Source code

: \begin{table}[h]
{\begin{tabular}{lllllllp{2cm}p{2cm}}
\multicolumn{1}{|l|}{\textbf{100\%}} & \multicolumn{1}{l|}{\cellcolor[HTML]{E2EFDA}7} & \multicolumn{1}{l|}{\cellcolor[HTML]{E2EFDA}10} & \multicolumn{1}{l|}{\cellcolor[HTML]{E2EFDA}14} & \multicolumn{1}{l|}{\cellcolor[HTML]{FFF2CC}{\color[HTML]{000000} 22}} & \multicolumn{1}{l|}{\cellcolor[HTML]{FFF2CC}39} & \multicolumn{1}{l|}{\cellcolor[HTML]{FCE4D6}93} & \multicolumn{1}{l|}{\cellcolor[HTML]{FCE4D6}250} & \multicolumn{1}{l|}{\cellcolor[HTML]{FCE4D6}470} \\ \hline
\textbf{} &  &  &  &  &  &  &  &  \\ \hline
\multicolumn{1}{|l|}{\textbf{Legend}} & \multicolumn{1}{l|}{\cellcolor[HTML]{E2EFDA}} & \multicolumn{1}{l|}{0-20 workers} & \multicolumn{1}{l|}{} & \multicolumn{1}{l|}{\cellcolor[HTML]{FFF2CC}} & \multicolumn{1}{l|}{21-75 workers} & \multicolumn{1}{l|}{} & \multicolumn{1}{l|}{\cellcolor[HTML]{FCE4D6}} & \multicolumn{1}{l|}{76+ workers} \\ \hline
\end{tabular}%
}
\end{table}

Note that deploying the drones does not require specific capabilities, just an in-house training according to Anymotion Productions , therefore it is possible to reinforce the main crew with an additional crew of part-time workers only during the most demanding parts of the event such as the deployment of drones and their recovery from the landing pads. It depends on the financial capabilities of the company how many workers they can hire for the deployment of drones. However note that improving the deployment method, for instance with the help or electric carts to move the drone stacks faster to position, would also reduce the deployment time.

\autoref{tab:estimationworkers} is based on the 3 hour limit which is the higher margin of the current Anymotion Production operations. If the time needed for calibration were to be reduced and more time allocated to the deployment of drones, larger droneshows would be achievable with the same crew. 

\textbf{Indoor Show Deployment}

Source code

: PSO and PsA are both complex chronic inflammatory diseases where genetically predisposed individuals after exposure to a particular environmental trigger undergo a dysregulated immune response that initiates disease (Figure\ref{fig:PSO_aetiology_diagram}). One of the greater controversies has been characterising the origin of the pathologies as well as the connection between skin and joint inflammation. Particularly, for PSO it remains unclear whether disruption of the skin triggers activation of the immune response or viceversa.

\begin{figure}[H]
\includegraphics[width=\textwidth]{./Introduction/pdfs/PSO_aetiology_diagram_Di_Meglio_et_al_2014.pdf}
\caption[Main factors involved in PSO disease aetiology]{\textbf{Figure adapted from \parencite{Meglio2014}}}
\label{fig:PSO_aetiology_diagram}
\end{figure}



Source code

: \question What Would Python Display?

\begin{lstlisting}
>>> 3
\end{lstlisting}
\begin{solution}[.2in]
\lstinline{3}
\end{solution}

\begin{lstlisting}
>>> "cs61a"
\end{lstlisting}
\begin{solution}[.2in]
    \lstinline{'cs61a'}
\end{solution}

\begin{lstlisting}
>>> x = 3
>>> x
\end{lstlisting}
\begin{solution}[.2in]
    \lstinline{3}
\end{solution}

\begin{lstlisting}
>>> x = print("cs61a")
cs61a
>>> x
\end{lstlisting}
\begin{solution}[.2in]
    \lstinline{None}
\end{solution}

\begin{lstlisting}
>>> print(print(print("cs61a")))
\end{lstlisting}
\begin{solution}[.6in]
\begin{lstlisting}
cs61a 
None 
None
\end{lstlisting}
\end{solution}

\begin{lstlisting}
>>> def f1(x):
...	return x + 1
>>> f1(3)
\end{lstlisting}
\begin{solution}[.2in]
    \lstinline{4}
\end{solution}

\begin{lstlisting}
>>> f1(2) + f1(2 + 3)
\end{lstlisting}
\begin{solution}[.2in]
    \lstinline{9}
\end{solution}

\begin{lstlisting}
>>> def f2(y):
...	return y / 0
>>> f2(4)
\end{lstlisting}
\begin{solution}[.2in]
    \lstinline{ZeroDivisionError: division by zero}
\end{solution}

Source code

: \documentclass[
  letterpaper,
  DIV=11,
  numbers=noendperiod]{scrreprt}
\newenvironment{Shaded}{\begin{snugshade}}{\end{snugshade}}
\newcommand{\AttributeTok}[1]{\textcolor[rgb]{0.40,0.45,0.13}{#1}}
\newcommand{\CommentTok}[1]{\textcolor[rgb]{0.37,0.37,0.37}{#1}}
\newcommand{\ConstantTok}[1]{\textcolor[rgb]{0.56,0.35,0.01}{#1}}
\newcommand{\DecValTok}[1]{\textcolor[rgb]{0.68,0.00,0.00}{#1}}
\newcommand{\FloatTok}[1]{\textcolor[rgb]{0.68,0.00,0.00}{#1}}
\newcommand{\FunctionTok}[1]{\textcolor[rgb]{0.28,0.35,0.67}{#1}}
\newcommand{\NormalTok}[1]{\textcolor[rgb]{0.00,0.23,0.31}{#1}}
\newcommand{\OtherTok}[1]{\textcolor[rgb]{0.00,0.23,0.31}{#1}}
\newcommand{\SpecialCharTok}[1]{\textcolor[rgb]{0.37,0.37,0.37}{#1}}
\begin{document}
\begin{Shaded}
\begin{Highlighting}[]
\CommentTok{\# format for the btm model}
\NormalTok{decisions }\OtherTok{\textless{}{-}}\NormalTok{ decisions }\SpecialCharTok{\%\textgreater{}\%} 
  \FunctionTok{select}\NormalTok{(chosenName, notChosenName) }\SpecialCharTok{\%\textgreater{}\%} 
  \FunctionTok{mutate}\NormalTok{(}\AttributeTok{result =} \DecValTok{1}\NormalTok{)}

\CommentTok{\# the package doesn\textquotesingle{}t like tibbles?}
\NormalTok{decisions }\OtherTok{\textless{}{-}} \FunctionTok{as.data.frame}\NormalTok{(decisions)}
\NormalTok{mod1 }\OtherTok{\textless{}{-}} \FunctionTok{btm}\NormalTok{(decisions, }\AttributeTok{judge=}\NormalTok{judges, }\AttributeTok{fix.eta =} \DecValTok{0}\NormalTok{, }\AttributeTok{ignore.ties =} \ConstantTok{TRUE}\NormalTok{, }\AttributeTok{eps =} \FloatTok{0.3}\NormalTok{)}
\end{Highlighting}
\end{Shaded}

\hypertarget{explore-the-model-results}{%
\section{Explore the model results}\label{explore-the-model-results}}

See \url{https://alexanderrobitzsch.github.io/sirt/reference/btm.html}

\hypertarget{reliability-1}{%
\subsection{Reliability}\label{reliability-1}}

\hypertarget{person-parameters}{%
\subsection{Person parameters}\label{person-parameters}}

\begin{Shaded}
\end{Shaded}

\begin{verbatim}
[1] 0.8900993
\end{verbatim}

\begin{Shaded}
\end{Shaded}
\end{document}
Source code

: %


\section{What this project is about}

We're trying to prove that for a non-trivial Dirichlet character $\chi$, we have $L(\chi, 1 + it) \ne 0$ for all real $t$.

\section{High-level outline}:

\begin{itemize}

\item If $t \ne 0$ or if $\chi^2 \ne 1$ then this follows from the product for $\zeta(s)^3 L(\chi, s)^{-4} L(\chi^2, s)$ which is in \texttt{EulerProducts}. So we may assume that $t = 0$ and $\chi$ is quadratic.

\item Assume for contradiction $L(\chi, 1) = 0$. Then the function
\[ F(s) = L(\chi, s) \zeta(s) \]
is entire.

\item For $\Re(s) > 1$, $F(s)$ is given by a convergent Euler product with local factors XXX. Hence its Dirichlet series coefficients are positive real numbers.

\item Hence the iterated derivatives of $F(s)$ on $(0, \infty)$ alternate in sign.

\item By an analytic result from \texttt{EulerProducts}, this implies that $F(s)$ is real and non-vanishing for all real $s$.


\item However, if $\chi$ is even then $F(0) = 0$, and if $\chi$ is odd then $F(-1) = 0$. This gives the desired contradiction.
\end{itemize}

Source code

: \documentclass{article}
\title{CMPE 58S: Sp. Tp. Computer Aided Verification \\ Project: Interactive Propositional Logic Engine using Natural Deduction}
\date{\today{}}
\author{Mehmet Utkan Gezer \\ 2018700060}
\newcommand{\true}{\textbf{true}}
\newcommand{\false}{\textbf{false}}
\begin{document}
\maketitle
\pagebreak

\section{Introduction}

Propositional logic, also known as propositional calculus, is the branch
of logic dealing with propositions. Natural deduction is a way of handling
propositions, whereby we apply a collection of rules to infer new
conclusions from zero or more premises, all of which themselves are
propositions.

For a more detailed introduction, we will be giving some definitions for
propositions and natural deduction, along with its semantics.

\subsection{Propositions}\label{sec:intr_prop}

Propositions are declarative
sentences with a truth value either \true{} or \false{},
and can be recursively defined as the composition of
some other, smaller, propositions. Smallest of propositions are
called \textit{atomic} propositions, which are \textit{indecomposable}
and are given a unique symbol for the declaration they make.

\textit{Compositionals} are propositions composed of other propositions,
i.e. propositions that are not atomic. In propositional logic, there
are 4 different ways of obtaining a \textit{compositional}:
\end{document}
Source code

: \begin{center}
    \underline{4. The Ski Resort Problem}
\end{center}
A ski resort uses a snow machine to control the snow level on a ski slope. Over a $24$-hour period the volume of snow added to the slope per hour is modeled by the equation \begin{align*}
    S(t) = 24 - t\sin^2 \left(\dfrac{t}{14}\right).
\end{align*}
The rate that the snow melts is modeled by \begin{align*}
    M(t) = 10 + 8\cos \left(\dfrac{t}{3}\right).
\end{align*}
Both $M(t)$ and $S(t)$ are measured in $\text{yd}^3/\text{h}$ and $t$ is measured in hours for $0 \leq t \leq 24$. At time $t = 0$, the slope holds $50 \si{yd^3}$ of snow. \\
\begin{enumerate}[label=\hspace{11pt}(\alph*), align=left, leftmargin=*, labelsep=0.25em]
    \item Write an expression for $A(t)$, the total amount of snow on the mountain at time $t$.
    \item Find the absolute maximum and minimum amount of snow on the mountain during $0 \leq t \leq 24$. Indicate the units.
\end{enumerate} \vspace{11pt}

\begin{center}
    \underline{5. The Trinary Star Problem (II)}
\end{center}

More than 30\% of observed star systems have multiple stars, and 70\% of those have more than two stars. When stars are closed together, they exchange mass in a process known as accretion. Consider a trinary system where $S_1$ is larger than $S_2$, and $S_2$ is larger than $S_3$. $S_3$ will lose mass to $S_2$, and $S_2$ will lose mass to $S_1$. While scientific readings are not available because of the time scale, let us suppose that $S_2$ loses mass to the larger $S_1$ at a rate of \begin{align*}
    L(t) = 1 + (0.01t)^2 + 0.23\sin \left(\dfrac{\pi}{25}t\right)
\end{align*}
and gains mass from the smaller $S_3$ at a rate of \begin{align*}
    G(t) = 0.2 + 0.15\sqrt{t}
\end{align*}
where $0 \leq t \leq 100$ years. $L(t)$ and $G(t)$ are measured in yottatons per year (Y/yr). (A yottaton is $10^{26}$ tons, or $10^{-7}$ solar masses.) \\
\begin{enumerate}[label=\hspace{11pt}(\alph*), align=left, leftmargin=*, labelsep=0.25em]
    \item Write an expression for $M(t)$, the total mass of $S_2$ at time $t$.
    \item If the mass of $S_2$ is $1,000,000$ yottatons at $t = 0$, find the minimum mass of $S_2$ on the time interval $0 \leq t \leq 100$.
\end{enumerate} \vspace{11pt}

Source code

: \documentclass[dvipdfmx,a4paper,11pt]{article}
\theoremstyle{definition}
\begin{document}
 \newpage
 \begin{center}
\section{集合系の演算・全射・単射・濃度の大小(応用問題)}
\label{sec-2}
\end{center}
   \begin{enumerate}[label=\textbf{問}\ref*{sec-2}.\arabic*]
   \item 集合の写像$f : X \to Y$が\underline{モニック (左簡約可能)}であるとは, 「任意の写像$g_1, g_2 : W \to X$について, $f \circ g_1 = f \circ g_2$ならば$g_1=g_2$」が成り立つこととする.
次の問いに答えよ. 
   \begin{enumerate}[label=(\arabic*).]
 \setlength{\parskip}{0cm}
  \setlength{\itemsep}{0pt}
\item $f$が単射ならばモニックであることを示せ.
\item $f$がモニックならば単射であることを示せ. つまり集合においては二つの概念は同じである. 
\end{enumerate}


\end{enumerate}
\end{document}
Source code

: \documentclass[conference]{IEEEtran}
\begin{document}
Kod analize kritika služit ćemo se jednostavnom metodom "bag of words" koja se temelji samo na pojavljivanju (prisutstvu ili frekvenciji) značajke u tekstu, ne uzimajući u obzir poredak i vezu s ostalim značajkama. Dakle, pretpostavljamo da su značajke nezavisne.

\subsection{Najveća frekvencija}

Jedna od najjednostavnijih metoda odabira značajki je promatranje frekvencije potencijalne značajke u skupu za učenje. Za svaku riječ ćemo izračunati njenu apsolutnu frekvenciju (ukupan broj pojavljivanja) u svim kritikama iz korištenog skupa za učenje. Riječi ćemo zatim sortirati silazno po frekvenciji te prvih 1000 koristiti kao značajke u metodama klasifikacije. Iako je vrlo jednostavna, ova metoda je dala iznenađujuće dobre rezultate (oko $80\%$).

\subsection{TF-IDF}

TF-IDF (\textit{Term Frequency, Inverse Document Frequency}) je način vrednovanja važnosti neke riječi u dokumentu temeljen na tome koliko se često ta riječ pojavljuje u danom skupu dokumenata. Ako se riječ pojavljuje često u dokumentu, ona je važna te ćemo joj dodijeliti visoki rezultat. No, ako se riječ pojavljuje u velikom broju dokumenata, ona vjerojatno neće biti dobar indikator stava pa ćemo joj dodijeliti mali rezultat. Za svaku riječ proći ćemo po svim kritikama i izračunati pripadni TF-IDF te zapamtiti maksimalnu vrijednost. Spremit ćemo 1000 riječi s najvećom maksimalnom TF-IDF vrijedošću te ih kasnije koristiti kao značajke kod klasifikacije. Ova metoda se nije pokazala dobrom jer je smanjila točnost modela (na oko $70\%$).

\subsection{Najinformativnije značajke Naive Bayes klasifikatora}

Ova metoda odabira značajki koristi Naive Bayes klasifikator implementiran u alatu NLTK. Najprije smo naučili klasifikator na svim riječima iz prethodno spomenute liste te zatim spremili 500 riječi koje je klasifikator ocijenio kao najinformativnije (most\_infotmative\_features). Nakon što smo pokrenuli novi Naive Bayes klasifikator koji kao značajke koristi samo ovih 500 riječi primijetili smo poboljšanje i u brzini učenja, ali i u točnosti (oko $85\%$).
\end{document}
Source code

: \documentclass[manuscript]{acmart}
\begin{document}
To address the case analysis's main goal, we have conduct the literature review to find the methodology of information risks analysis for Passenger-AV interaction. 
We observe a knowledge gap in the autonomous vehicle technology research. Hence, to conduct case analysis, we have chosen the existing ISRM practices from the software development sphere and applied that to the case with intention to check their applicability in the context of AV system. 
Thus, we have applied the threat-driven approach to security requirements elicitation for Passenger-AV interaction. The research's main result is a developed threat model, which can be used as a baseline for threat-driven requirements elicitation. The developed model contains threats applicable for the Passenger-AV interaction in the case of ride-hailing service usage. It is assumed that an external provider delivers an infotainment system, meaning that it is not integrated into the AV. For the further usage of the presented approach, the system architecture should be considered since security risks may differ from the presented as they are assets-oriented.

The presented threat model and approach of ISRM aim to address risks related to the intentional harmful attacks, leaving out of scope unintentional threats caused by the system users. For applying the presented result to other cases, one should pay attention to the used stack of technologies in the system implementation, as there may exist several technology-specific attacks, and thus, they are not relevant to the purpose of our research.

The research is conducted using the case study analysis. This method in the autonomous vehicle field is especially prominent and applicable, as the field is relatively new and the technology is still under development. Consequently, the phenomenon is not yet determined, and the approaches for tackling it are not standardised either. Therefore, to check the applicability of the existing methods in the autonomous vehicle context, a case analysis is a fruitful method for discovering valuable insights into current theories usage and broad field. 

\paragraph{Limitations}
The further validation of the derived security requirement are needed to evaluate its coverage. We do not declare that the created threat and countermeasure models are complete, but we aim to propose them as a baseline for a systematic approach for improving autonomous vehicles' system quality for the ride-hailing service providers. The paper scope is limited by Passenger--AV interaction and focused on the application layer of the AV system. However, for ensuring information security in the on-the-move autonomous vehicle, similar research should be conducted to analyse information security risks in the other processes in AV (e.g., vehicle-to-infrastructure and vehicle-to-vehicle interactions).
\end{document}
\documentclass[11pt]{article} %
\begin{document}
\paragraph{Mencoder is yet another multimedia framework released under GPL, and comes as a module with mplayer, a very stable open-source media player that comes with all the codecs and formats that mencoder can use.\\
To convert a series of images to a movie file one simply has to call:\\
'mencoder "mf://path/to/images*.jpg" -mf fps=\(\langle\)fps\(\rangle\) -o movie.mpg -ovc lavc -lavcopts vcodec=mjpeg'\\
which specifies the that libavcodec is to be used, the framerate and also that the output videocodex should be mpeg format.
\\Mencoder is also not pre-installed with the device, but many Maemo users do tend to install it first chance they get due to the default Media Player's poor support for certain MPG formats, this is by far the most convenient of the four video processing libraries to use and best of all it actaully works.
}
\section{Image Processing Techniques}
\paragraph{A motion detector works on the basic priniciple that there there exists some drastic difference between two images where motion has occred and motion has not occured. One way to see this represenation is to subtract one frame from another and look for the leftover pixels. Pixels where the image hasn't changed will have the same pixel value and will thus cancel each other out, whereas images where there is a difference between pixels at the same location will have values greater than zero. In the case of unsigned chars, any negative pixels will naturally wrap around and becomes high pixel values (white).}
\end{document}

• • • •

_ASSIGNMENT_: If a line in the records above contains "formats", copy that line.

_RESULT FOR THIS EXERCISE_:
\paragraph{Mencoder is yet another multimedia framework released under GPL, and comes as a module with mplayer, a very stable open-source media player that comes with all the codecs and formats that mencoder can use.\\
\\Mencoder is also not pre-installed with the device, but many Maemo users do tend to install it first chance they get due to the default Media Player's poor support for certain MPG formats, this is by far the most convenient of the four video processing libraries to use and best of all it actaully works.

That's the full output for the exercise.